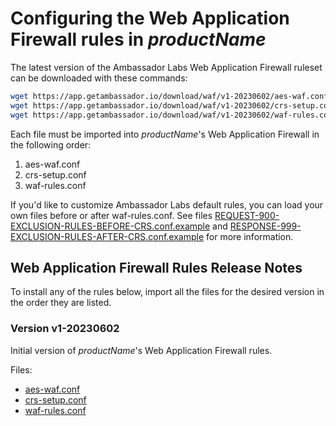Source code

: # Configuring the Web Application Firewall rules in $productName$

The latest version of the Ambassador Labs Web Application Firewall ruleset can be downloaded with these commands:

```bash
wget https://app.getambassador.io/download/waf/v1-20230602/aes-waf.conf
wget https://app.getambassador.io/download/waf/v1-20230602/crs-setup.conf
wget https://app.getambassador.io/download/waf/v1-20230602/waf-rules.conf
```

Each file must be imported into $productName$'s Web Application Firewall in the following order:

1. aes-waf.conf
2. crs-setup.conf
3. waf-rules.conf

If you'd like to customize Ambassador Labs default rules, you can load your own files before or after waf-rules.conf.  See files [REQUEST-900-EXCLUSION-RULES-BEFORE-CRS.conf.example][] and [RESPONSE-999-EXCLUSION-RULES-AFTER-CRS.conf.example][] for more information.

## Web Application Firewall Rules Release Notes

<Alert severity="info">
To install any of the rules below, import all the files for the desired version in the order they are listed.
</Alert>

### Version v1-20230602

Initial version of $productName$'s Web Application Firewall rules.

Files:
- [aes-waf.conf](https://app.getambassador.io/download/waf/v1-20230602/aes-waf.conf)
- [crs-setup.conf](https://app.getambassador.io/download/waf/v1-20230602/crs-setup.conf)
- [waf-rules.conf](https://app.getambassador.io/download/waf/v1-20230602/waf-rules.conf)

[REQUEST-900-EXCLUSION-RULES-BEFORE-CRS.conf.example]: https://github.com/coreruleset/coreruleset/blob/v4.0/dev/rules/REQUEST-900-EXCLUSION-RULES-BEFORE-CRS.conf.example
[RESPONSE-999-EXCLUSION-RULES-AFTER-CRS.conf.example]: https://github.com/coreruleset/coreruleset/blob/v4.0/dev/rules/RESPONSE-999-EXCLUSION-RULES-AFTER-CRS.conf.example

═══

_What the exercise asks:_ In the records above, copy exactly the lines from the one that contains "## Web Application" through the last, and nothing else.

_Reply:_
## Web Application Firewall Rules Release Notes

<Alert severity="info">
To install any of the rules below, import all the files for the desired version in the order they are listed.
</Alert>

### Version v1-20230602

Initial version of $productName$'s Web Application Firewall rules.

Files:
- [aes-waf.conf](https://app.getambassador.io/download/waf/v1-20230602/aes-waf.conf)
- [crs-setup.conf](https://app.getambassador.io/download/waf/v1-20230602/crs-setup.conf)
- [waf-rules.conf](https://app.getambassador.io/download/waf/v1-20230602/waf-rules.conf)

[REQUEST-900-EXCLUSION-RULES-BEFORE-CRS.conf.example]: https://github.com/coreruleset/coreruleset/blob/v4.0/dev/rules/REQUEST-900-EXCLUSION-RULES-BEFORE-CRS.conf.example
[RESPONSE-999-EXCLUSION-RULES-AFTER-CRS.conf.example]: https://github.com/coreruleset/coreruleset/blob/v4.0/dev/rules/RESPONSE-999-EXCLUSION-RULES-AFTER-CRS.conf.example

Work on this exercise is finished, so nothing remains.